The new GM, John Schuerholz, came from a successful reign in Kansas City and made significant moves in the off-season to shore up weak areas on the team. He acquired three veterans, third baseman Terry Pendleton from St. Louis, and first baseman Sid Bream and shortstop Rafael Belliard from Pittsburgh – to improve what was the National League’s worst defense (158 errors in 1990) and to provide veteran leadership.

To improve the club’s speed, Schuerholz added Deion Sanders to the roster and traded a couple of minor leaguers to the Montreal Expos for outfielder Otis Nixon. To shore up the bullpen, Juan Berenguer – “Senor Smoke” – was signed.

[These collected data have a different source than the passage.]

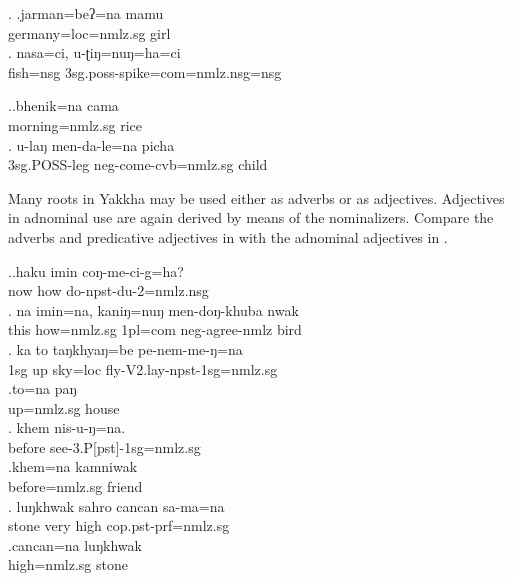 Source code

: \ex. \ag.jarman=beʔ=na mamu\\ 
	germany{\sc =loc=nmlz.sg} girl		\\ 
	\bg. nasa=ci, u-ʈiŋ=nuŋ=ha=ci\\
		fish{\sc =nsg}	{\sc 3sg.poss-}spike{\sc =com=nmlz.nsg=nsg}\\
			 
			
		
			
 	\ex.\ag.bhenik=na cama\\
	morning{\sc =nmlz.sg} rice\\
	 \bg. u-laŋ men-da-le=na picha\\ 
	{\sc 3sg.POSS}-leg {\sc neg-}come-{\sc cvb=nmlz.sg} child\\ 

	
Many roots in Yakkha may be used either as adverbs or as adjectives. Adjectives in adnominal use are again derived by means of the nominalizers. Compare the adverbs and predicative adjectives in \Next[a, c, e, g]  with the adnominal adjectives in \Next[b, d, f, h].
	
 

\ex.\ag.haku imin coŋ-me-ci-g=ha?\\
	now how do{\sc -npst-du-2=nmlz.nsg}{\sc }{\sc }	\\
	 
 	\bg. na  imin=na,        kaniŋ=nuŋ   men-doŋ-khuba     nwak\\
	this how{\sc =nmlz.sg} {\sc 1pl=com} {\sc neg}-agree-{\sc nmlz} bird		\\
	 
	\bg. ka to taŋkhyaŋ=be   pe-nem-me-ŋ=na\\ 
	{\sc 1sg} up sky{\sc =loc} fly-{\sc V2.lay-npst-1sg=nmlz.sg}		\\ 
	 
	\bg.to=na paŋ\\
	up{\sc =nmlz.sg} house		\\
	 \bg. khem nis-u-ŋ=na.\\ 
	before see-{\sc 3.P[pst]-1sg=nmlz.sg}		\\ 
	\bg.khem=na  kamniwak\\
	before{\sc =nmlz.sg}  friend\\
	\bg.  luŋkhwak sahro cancan sa-ma=na\\
	stone very high {\sc cop.pst-prf=nmlz.sg}	\\
	 
 	\bg.cancan=na luŋkhwak\\
	high{\sc =nmlz.sg} stone\\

The starting pitching was already there: Tom Glavine, John Smoltz, Charlie Leibrandt, Steve Avery and Kent Mercker. All but Leibrandt had been brought up through the Braves’ system.

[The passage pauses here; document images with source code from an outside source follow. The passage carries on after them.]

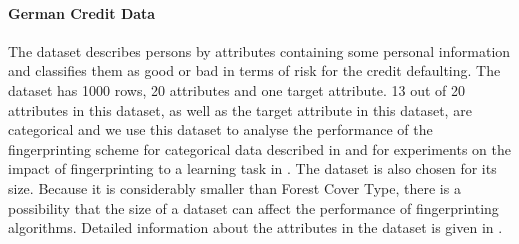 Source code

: \begin{table}[ht]
\centering
\caption{Attributes of the Forest Cover Type dataset}
\label{table:forest-attr}
\end{table}

\paragraph{German Credit Data}
The dataset describes persons by attributes containing some personal information and classifies them as good or bad in terms of risk for the credit defaulting. 
The dataset has 1000 rows, 20 attributes and one target attribute.
13 out of 20 attributes in this dataset, as well as the target attribute in this dataset,  are categorical and we use this dataset to analyse the performance of the fingerprinting scheme for categorical data described in  and for experiments on the impact of fingerprinting to a learning task in . 
The dataset is also chosen for its size. 
Because it is considerably smaller than Forest Cover Type, there is a possibility that the size of a dataset can affect the performance of fingerprinting algorithms.
Detailed information about the attributes in the dataset is given in .

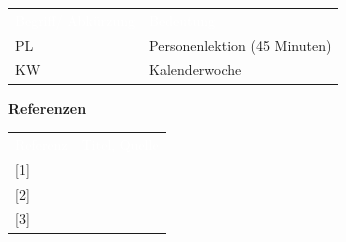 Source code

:\documentclass[10pt,paper=a4,final]{scrartcl}
\begin{document}
\begin{tabularx}{\textwidth}{l X}
\textcolor{white}{Begriff/ Abk\"urzung}\cellcolor{blue!80!} & \textcolor{white}{Bedeutung}\cellcolor{blue!80!} \\
\cellcolor{blue!20!} PL & Personenlektion (45 Minuten) \cellcolor{blue!20!} \\
\cellcolor{blue!20!} KW & Kalenderwoche \cellcolor{blue!20!} \\
\end{tabularx}
\newline
\newline
\newline
{\bf Referenzen}
\newline

\begin{tabularx}{\textwidth}{l X}
\textcolor{white}{Referenz}\cellcolor{blue!80!} & \textcolor{white}{Titel, Quelle}\cellcolor{blue!80!} \\
\cellcolor{blue!20!}[1] & \cellcolor{blue!20!} \\
\cellcolor{blue!20!}[2] & \cellcolor{blue!20!} \\
\cellcolor{blue!20!}[3] & \cellcolor{blue!20!} \\
\end{tabularx}
\newpage
\end{document}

When spring training began, Pendleton and Bream immediately went to work creating a more positive attitude in the clubhouse. On the field, the evolution of the worst-to-first season began with some fans having some innocent fun.

When Deion Sanders, the lightning-quick two-sport star from Florida State, came to the plate during spring training, Seminole fans in the crowd – there are always a few in Florida – began doing the FSU football chop and war chant always seen and heard in Tallahassee on fall football Saturdays. If Deion got a base hit, they would sometimes continue with the next hitter.

It wasn’t a big deal, just something cute that was going on during spring training. When Deion made the ballclub, the Florida State connection brought the chop and chant to Atlanta. But it was still mostly reserved for Deion and limited to a few fans.

But as the season progressed, more and more fans were getting in on the act and were chopping and chanting whenever the Braves began to rally. John Schuerholz noticed this phenomenon and urged stadium organist Carolyn King to prompt the crowd with the chant music whenever appropriate.

But it was still an ongoing experiment…

Immediately after the All-Star break, Atlanta went 9-2 with Smoltz picking up three of those wins, while the Dodgers slumped to 2-9. Suddenly, the Braves were in a pennant race. Suddenly, chopping and chanting were becoming more and more en vogue.

Enter Paul Braddy, an Atlanta entrepreneur, who saw a chance to make some money from this new fad. He manufactured some foam-rubber tomahawks to be sold at Braves concession stands. Initially, sales were flat.

The chop and the chant were catching on, but most fans simply used their arms when chopping.

All that changed on Saturday, September 14. The Braves had pulled within a half-game of Los Angeles and were hosting the Dodgers in a nationally televised Game of the Week on CBS. The Braves had cut a deal with a local sponsor, UNOCAL, to give a free foam-rubber tomahawk to each fan. A sellout crowd of 44,773 took their seats, fully armed.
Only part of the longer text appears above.